Cloud infrastructure is a favored platform for experimentation, because of its easy accessibility and abundance of platform and tool set choices. However, pilot projects in the cloud often lack the visibility and oversight that IT organizations require. Also:

  • Developers’ experiments may have little relevance to the company’s strategic imperatives.
  • Cost/benefit analysis, issues of privacy, and intellectual property preservation may all be overlooked.
  • Cloud platforms don’t permit the same level of scrutiny as those within the company walls.

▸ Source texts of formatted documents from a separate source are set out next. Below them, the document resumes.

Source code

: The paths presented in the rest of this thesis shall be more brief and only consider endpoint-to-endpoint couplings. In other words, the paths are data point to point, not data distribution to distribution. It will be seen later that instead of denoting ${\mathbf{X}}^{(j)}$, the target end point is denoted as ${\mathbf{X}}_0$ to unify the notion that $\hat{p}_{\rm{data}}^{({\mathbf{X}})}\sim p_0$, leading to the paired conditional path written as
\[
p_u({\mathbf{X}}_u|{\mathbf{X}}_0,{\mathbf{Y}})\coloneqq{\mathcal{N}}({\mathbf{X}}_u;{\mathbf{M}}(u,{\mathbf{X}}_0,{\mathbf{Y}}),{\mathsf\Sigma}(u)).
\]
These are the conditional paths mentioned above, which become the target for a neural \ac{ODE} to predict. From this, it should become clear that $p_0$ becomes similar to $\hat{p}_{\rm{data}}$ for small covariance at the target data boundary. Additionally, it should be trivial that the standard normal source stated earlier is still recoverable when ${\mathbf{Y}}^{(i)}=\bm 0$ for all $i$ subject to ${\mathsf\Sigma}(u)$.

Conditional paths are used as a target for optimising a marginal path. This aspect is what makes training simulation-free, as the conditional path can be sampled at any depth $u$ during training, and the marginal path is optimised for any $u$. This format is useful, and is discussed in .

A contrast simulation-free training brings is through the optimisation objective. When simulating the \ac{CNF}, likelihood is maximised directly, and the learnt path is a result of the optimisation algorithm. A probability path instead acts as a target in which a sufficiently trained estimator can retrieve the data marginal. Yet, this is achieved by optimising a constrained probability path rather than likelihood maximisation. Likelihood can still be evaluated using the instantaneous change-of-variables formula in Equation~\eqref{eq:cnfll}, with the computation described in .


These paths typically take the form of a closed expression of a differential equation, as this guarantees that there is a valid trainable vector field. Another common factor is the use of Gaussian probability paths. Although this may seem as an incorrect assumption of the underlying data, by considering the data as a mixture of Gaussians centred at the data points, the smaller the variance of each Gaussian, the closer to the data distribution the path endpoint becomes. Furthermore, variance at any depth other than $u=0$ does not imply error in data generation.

As AI becomes more ingrained into business priorities, organizations need to take a disciplined approach to choosing priority projects and allocating funds and people. Projects must be assessed for bottom-line impact and integration with operational systems. Realistic timeframes and budgets need to be allocated. Regulatory issues must be taken into account.

Cloud Limits

Every cloud service provider (CSP) offers high-performance computing (HPC) platforms for AI training. At a base level, the specs and performance benchmarks are about the same, but cloud platforms have some limitations that can make them a less attractive platform for large-scale model training. For example, it is assumed that cloud platforms are less costly than on-premises environments, because they are built from commodity, off-the-shelf components. However, running AI training models isn’t like processing payroll. The more specific the application, the more value organizations can realize from purpose-built hardware. Significant resources, planning, time, and effort are required to prepare and run AI training models. Processors left idle because of insufficient bandwidth or storage performance not only drive up cloud costs but also increase time to value.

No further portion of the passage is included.